When you reach a picture, skip it, and retype every line below exactly.

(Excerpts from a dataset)
^^^^^^^^

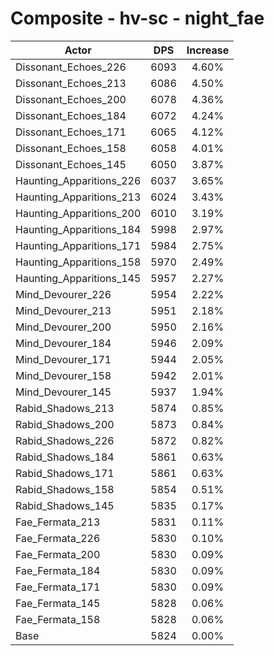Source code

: # Composite - hv-sc - night_fae
| Actor | DPS | Increase |
|---|:---:|:---:|
|Dissonant_Echoes_226|6093|4.60%|
|Dissonant_Echoes_213|6086|4.50%|
|Dissonant_Echoes_200|6078|4.36%|
|Dissonant_Echoes_184|6072|4.24%|
|Dissonant_Echoes_171|6065|4.12%|
|Dissonant_Echoes_158|6058|4.01%|
|Dissonant_Echoes_145|6050|3.87%|
|Haunting_Apparitions_226|6037|3.65%|
|Haunting_Apparitions_213|6024|3.43%|
|Haunting_Apparitions_200|6010|3.19%|
|Haunting_Apparitions_184|5998|2.97%|
|Haunting_Apparitions_171|5984|2.75%|
|Haunting_Apparitions_158|5970|2.49%|
|Haunting_Apparitions_145|5957|2.27%|
|Mind_Devourer_226|5954|2.22%|
|Mind_Devourer_213|5951|2.18%|
|Mind_Devourer_200|5950|2.16%|
|Mind_Devourer_184|5946|2.09%|
|Mind_Devourer_171|5944|2.05%|
|Mind_Devourer_158|5942|2.01%|
|Mind_Devourer_145|5937|1.94%|
|Rabid_Shadows_213|5874|0.85%|
|Rabid_Shadows_200|5873|0.84%|
|Rabid_Shadows_226|5872|0.82%|
|Rabid_Shadows_184|5861|0.63%|
|Rabid_Shadows_171|5861|0.63%|
|Rabid_Shadows_158|5854|0.51%|
|Rabid_Shadows_145|5835|0.17%|
|Fae_Fermata_213|5831|0.11%|
|Fae_Fermata_226|5830|0.10%|
|Fae_Fermata_200|5830|0.09%|
|Fae_Fermata_184|5830|0.09%|
|Fae_Fermata_171|5830|0.09%|
|Fae_Fermata_145|5828|0.06%|
|Fae_Fermata_158|5828|0.06%|
|Base|5824|0.00%|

^^^^^^^^

▸ Result of this task
Source code

: # Composite - hv-sc - night_fae
| Actor | DPS | Increase |
|---|:---:|:---:|
|Dissonant_Echoes_226|6093|4.60%|
|Dissonant_Echoes_213|6086|4.50%|
|Dissonant_Echoes_200|6078|4.36%|
|Dissonant_Echoes_184|6072|4.24%|
|Dissonant_Echoes_171|6065|4.12%|
|Dissonant_Echoes_158|6058|4.01%|
|Dissonant_Echoes_145|6050|3.87%|
|Haunting_Apparitions_226|6037|3.65%|
|Haunting_Apparitions_213|6024|3.43%|
|Haunting_Apparitions_200|6010|3.19%|
|Haunting_Apparitions_184|5998|2.97%|
|Haunting_Apparitions_171|5984|2.75%|
|Haunting_Apparitions_158|5970|2.49%|
|Haunting_Apparitions_145|5957|2.27%|
|Mind_Devourer_226|5954|2.22%|
|Mind_Devourer_213|5951|2.18%|
|Mind_Devourer_200|5950|2.16%|
|Mind_Devourer_184|5946|2.09%|
|Mind_Devourer_171|5944|2.05%|
|Mind_Devourer_158|5942|2.01%|
|Mind_Devourer_145|5937|1.94%|
|Rabid_Shadows_213|5874|0.85%|
|Rabid_Shadows_200|5873|0.84%|
|Rabid_Shadows_226|5872|0.82%|
|Rabid_Shadows_184|5861|0.63%|
|Rabid_Shadows_171|5861|0.63%|
|Rabid_Shadows_158|5854|0.51%|
|Rabid_Shadows_145|5835|0.17%|
|Fae_Fermata_213|5831|0.11%|
|Fae_Fermata_226|5830|0.10%|
|Fae_Fermata_200|5830|0.09%|
|Fae_Fermata_184|5830|0.09%|
|Fae_Fermata_171|5830|0.09%|
|Fae_Fermata_145|5828|0.06%|
|Fae_Fermata_158|5828|0.06%|
|Base|5824|0.00%|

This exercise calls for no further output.